TASK TO COMPLETE -
Every entry must be given again exactly.

Saved data entries
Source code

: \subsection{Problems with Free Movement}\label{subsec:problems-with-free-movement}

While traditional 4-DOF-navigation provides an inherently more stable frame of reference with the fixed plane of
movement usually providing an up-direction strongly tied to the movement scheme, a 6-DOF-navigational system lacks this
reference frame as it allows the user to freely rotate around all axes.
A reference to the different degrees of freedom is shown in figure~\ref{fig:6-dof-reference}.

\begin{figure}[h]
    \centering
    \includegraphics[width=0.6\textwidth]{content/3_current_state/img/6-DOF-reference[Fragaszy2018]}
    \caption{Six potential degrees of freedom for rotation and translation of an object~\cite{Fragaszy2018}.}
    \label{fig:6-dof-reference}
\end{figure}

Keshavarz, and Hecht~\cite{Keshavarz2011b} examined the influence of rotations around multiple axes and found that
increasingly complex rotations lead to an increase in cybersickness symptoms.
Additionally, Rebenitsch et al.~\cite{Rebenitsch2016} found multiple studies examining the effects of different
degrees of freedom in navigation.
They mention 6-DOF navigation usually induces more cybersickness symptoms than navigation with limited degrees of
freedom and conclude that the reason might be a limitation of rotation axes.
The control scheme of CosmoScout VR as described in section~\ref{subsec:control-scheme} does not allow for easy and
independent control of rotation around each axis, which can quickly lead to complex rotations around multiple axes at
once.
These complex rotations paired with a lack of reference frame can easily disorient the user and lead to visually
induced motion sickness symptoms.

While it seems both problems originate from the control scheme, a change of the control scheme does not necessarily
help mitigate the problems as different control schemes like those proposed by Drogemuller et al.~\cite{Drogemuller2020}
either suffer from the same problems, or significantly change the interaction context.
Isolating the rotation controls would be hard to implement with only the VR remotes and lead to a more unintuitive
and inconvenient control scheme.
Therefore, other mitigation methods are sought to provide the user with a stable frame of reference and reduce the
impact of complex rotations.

EXPECTED OUTPUT -
Source code

: \subsection{Problems with Free Movement}\label{subsec:problems-with-free-movement}

While traditional 4-DOF-navigation provides an inherently more stable frame of reference with the fixed plane of
movement usually providing an up-direction strongly tied to the movement scheme, a 6-DOF-navigational system lacks this
reference frame as it allows the user to freely rotate around all axes.
A reference to the different degrees of freedom is shown in figure~\ref{fig:6-dof-reference}.

\begin{figure}[h]
    \centering
    \includegraphics[width=0.6\textwidth]{content/3_current_state/img/6-DOF-reference[Fragaszy2018]}
    \caption{Six potential degrees of freedom for rotation and translation of an object~\cite{Fragaszy2018}.}
    \label{fig:6-dof-reference}
\end{figure}

Keshavarz, and Hecht~\cite{Keshavarz2011b} examined the influence of rotations around multiple axes and found that
increasingly complex rotations lead to an increase in cybersickness symptoms.
Additionally, Rebenitsch et al.~\cite{Rebenitsch2016} found multiple studies examining the effects of different
degrees of freedom in navigation.
They mention 6-DOF navigation usually induces more cybersickness symptoms than navigation with limited degrees of
freedom and conclude that the reason might be a limitation of rotation axes.
The control scheme of CosmoScout VR as described in section~\ref{subsec:control-scheme} does not allow for easy and
independent control of rotation around each axis, which can quickly lead to complex rotations around multiple axes at
once.
These complex rotations paired with a lack of reference frame can easily disorient the user and lead to visually
induced motion sickness symptoms.

While it seems both problems originate from the control scheme, a change of the control scheme does not necessarily
help mitigate the problems as different control schemes like those proposed by Drogemuller et al.~\cite{Drogemuller2020}
either suffer from the same problems, or significantly change the interaction context.
Isolating the rotation controls would be hard to implement with only the VR remotes and lead to a more unintuitive
and inconvenient control scheme.
Therefore, other mitigation methods are sought to provide the user with a stable frame of reference and reduce the
impact of complex rotations.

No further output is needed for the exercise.